Take Physical Intelligence (Pi), a San Francisco-based startup that is essentially trying to build a universal "brain" for robotics. Founded by prominent AI academics and ex-Google DeepMind researchers, Pi creates foundational software that can be plugged into any robot, whether it's an industrial arm in a car factory or a folding machine in a commercial laundry.
The market is moving incredibly fast here; after raising a $600 million Series B led by Alphabet's CapitalG late last year, Pi has been in talks to secure another $1 billion round, which would rocket its valuation past the $11 billion mark. Interestingly, Bezos himself was an early individual investor in the company.
Then there is the hardware-heavy approach championed by Figure AI. Valued at roughly $2.6 billion after drawing big-ticket investments from Microsoft, Nvidia, and Amazon, Figure is focused on building autonomous humanoid robots. They have already deployed their hardware in BMW manufacturing facilities to handle dangerous, repetitive warehouse tasks, betting that the future of physical AI looks explicitly human.
Elon Musk is steering Tesla down a similar path, aggressively funneling billions into the development of the Optimus Gen 3 humanoid robot with the goal of deploying them directly onto Tesla's own automotive production lines to solve labor shortages.
But before a robot can build a machine, an AI has to simulate how that machine will behave. That is where companies like PhysicsX come in. Founded by former Formula 1 engineers, the London-based startup builds the fundamental simulation infrastructure that sits beneath heavy manufacturing. Their AI allows industries like aerospace and defense to simulate stress, aerodynamics, and physics before a single piece of metal is cast.
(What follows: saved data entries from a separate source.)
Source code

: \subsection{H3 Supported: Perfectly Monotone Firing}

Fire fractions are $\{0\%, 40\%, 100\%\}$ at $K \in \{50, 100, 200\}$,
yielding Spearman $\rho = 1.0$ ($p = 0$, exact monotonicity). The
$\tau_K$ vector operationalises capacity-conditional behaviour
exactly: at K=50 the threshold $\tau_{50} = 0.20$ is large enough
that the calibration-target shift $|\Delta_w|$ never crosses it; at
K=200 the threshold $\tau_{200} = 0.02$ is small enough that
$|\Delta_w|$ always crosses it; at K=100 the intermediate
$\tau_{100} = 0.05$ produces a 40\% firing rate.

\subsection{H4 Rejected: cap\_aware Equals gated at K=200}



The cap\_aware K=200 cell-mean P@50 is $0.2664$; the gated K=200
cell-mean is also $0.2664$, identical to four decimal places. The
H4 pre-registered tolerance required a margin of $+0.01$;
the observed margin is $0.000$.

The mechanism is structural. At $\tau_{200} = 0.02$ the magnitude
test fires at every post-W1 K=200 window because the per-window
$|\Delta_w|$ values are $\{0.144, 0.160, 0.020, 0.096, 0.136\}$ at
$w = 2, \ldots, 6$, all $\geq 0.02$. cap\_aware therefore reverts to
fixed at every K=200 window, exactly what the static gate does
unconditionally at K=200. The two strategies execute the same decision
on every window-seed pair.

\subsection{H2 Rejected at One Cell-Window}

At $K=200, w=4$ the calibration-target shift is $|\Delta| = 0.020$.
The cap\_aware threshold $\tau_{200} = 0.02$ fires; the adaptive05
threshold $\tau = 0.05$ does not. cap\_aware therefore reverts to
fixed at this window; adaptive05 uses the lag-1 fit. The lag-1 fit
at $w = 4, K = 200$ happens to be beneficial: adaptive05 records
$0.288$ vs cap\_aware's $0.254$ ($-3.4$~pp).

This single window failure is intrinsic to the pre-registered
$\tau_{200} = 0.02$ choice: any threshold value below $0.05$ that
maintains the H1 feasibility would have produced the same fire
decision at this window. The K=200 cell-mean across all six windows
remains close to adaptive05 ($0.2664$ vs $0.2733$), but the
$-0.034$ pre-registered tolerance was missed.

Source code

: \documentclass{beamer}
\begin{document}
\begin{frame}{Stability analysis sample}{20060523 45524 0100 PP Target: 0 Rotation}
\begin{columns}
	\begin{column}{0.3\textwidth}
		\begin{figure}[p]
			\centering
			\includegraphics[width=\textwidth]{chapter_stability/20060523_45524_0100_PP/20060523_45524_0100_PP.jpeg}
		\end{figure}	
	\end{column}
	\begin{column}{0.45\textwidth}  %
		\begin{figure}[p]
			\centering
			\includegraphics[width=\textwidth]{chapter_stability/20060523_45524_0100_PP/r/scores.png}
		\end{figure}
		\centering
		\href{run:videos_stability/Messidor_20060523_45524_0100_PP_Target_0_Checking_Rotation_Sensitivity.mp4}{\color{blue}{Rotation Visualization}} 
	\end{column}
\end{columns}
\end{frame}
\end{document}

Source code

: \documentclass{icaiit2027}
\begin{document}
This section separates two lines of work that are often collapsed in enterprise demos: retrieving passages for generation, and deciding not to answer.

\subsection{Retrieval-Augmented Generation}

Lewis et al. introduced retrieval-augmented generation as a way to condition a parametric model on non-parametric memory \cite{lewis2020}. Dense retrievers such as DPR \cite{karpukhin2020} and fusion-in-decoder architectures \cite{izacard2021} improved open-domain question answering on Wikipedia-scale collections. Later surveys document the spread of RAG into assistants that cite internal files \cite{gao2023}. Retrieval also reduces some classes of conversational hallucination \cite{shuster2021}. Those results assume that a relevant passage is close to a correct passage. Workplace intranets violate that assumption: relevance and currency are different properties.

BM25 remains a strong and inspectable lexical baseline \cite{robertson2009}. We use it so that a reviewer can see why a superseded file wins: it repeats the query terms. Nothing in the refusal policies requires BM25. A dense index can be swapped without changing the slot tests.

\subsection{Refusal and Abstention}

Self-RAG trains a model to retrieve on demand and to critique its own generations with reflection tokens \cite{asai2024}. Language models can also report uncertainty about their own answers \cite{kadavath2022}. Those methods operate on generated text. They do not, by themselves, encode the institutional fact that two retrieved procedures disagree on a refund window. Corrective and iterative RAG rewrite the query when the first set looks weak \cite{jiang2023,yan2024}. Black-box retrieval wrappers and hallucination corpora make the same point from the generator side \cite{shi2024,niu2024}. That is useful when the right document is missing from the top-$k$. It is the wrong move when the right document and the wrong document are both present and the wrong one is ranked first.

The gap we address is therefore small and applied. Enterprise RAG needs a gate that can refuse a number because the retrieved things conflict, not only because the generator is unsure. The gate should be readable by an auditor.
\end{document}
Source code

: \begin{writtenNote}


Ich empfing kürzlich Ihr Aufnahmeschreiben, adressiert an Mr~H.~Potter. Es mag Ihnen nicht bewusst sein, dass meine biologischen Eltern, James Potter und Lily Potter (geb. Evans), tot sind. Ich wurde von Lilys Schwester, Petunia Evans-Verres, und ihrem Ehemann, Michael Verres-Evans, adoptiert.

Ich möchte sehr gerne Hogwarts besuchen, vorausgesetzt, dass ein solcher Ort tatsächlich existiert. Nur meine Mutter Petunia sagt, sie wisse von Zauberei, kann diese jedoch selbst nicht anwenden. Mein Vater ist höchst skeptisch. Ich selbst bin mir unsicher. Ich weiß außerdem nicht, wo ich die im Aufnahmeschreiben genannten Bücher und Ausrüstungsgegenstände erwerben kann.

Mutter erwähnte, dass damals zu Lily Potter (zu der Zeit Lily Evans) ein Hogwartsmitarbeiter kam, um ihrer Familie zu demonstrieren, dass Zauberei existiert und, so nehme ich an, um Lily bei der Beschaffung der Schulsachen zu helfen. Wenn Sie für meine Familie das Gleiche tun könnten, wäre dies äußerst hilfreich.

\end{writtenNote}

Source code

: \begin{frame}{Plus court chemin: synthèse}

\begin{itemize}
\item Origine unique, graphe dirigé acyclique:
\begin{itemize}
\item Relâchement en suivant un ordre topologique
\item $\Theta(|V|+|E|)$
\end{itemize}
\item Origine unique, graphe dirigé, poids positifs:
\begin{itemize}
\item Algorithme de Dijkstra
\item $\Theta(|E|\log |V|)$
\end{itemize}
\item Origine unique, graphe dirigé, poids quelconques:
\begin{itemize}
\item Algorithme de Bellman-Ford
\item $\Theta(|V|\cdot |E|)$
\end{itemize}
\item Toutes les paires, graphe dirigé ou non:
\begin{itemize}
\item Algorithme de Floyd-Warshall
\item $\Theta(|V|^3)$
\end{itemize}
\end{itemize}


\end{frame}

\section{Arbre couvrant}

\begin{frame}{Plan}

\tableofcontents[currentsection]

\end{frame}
Highlighting the intense investor appetite for this underlying tech, PhysicsX secured a $300 million Series C round led by Temasek, more than doubling its valuation to $2.4 billion.
Prometheus' latest funding round came from Bezos himself, as well as from JPMorgan Chase, Goldman Sachs, and BlackRock, among others.
While the first wave of the AI boom was defined by software that could write and talk, the next frontier may be about technology that can make and move.